[Directions] Look in the material below for the line holding "# HOW TO ADD". Set it down exactly, with each later line up to and including the line holding "## Properties".

★ ★ ★ ★ ★

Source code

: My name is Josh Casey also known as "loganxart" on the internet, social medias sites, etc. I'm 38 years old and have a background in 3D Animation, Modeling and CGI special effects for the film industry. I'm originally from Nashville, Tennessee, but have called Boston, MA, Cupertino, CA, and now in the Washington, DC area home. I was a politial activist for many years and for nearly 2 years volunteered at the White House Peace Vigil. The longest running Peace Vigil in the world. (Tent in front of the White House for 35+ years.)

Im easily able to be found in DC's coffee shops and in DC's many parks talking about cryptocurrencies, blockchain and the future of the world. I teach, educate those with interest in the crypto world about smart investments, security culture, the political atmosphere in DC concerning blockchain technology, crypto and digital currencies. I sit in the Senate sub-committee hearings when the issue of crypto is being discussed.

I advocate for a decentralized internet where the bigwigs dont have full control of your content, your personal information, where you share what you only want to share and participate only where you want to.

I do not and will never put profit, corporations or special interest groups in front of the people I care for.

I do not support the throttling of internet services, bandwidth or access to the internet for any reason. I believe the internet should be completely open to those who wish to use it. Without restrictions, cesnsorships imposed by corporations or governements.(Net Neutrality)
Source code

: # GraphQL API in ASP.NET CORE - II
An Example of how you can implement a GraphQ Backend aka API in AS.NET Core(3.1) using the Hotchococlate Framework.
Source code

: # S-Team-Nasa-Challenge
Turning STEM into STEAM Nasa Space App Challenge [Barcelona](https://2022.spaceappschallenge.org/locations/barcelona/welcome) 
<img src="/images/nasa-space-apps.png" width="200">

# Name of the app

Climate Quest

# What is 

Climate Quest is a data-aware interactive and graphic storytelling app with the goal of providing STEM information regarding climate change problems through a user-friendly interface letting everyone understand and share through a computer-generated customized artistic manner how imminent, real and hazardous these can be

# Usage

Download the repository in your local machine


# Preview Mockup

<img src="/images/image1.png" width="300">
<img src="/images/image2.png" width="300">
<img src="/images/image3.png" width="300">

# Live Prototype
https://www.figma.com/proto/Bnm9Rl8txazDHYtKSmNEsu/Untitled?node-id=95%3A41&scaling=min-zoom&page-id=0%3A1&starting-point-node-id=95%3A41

★ ★ ★ ★ ★

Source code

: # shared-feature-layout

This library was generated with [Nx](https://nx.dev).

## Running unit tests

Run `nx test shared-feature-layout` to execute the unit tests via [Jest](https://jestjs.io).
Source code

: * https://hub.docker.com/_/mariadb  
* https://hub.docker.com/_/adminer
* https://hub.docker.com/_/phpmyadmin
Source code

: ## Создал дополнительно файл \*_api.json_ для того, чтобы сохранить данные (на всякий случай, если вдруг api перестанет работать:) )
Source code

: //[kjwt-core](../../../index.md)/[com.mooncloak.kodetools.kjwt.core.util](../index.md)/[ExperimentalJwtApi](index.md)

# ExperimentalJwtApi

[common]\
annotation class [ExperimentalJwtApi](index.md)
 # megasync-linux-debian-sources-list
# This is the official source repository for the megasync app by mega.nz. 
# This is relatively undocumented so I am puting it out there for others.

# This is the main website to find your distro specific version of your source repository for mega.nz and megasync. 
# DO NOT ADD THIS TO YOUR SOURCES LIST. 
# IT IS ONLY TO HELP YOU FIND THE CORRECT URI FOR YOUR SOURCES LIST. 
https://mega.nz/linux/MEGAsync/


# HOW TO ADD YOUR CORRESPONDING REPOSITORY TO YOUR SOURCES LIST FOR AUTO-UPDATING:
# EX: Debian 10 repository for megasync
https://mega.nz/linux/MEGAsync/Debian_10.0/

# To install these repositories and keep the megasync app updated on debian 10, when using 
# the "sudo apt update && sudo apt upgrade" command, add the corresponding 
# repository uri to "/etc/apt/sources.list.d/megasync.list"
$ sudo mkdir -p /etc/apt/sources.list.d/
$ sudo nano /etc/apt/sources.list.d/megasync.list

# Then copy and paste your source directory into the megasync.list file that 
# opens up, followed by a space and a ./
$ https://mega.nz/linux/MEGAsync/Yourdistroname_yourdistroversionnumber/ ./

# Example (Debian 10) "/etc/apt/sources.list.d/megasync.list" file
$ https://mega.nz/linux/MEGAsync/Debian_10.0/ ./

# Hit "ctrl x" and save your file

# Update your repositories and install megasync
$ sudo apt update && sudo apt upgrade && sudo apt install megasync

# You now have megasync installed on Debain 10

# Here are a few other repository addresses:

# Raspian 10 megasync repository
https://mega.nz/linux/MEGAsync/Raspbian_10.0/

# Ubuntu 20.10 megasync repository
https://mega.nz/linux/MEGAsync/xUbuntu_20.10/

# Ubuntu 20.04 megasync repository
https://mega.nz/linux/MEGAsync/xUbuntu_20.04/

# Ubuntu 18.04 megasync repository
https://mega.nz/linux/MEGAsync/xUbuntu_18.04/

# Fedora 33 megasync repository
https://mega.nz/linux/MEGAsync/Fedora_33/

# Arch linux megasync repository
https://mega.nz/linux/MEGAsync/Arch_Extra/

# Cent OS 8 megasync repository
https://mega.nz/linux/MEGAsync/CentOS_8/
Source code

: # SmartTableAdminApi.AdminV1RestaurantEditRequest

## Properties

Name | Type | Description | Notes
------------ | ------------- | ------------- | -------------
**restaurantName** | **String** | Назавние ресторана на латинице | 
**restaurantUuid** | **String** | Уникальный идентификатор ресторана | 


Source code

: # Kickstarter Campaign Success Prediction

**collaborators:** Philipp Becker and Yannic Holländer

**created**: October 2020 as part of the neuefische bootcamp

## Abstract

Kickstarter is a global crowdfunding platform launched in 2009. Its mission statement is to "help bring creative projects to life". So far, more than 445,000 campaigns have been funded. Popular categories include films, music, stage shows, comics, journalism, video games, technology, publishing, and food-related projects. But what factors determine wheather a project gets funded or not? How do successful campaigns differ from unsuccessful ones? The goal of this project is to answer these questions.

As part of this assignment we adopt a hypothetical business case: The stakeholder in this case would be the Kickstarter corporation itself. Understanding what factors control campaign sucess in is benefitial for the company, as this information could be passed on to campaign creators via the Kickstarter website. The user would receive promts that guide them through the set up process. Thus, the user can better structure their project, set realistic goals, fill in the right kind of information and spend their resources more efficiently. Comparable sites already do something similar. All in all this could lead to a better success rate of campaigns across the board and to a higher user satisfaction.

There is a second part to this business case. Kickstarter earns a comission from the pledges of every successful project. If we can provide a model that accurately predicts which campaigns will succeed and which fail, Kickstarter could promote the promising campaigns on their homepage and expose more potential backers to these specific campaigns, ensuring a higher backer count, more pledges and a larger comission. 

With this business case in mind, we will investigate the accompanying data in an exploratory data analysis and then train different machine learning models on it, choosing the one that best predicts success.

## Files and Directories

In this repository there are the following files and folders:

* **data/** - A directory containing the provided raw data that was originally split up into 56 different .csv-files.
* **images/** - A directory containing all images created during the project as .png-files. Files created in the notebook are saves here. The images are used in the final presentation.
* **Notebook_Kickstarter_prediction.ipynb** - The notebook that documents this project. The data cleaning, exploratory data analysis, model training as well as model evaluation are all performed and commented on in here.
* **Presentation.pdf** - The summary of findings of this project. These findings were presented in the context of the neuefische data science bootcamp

★ ★ ★ ★ ★

[Solution for this task]
# HOW TO ADD YOUR CORRESPONDING REPOSITORY TO YOUR SOURCES LIST FOR AUTO-UPDATING:
# EX: Debian 10 repository for megasync
https://mega.nz/linux/MEGAsync/Debian_10.0/

# To install these repositories and keep the megasync app updated on debian 10, when using 
# the "sudo apt update && sudo apt upgrade" command, add the corresponding 
# repository uri to "/etc/apt/sources.list.d/megasync.list"
$ sudo mkdir -p /etc/apt/sources.list.d/
$ sudo nano /etc/apt/sources.list.d/megasync.list

# Then copy and paste your source directory into the megasync.list file that 
# opens up, followed by a space and a ./
$ https://mega.nz/linux/MEGAsync/Yourdistroname_yourdistroversionnumber/ ./

# Example (Debian 10) "/etc/apt/sources.list.d/megasync.list" file
$ https://mega.nz/linux/MEGAsync/Debian_10.0/ ./

# Hit "ctrl x" and save your file

# Update your repositories and install megasync
$ sudo apt update && sudo apt upgrade && sudo apt install megasync

# You now have megasync installed on Debain 10

# Here are a few other repository addresses:

# Raspian 10 megasync repository
https://mega.nz/linux/MEGAsync/Raspbian_10.0/

# Ubuntu 20.10 megasync repository
https://mega.nz/linux/MEGAsync/xUbuntu_20.10/

# Ubuntu 20.04 megasync repository
https://mega.nz/linux/MEGAsync/xUbuntu_20.04/

# Ubuntu 18.04 megasync repository
https://mega.nz/linux/MEGAsync/xUbuntu_18.04/

# Fedora 33 megasync repository
https://mega.nz/linux/MEGAsync/Fedora_33/

# Arch linux megasync repository
https://mega.nz/linux/MEGAsync/Arch_Extra/

# Cent OS 8 megasync repository
https://mega.nz/linux/MEGAsync/CentOS_8/
Source code

: # SmartTableAdminApi.AdminV1RestaurantEditRequest

## Properties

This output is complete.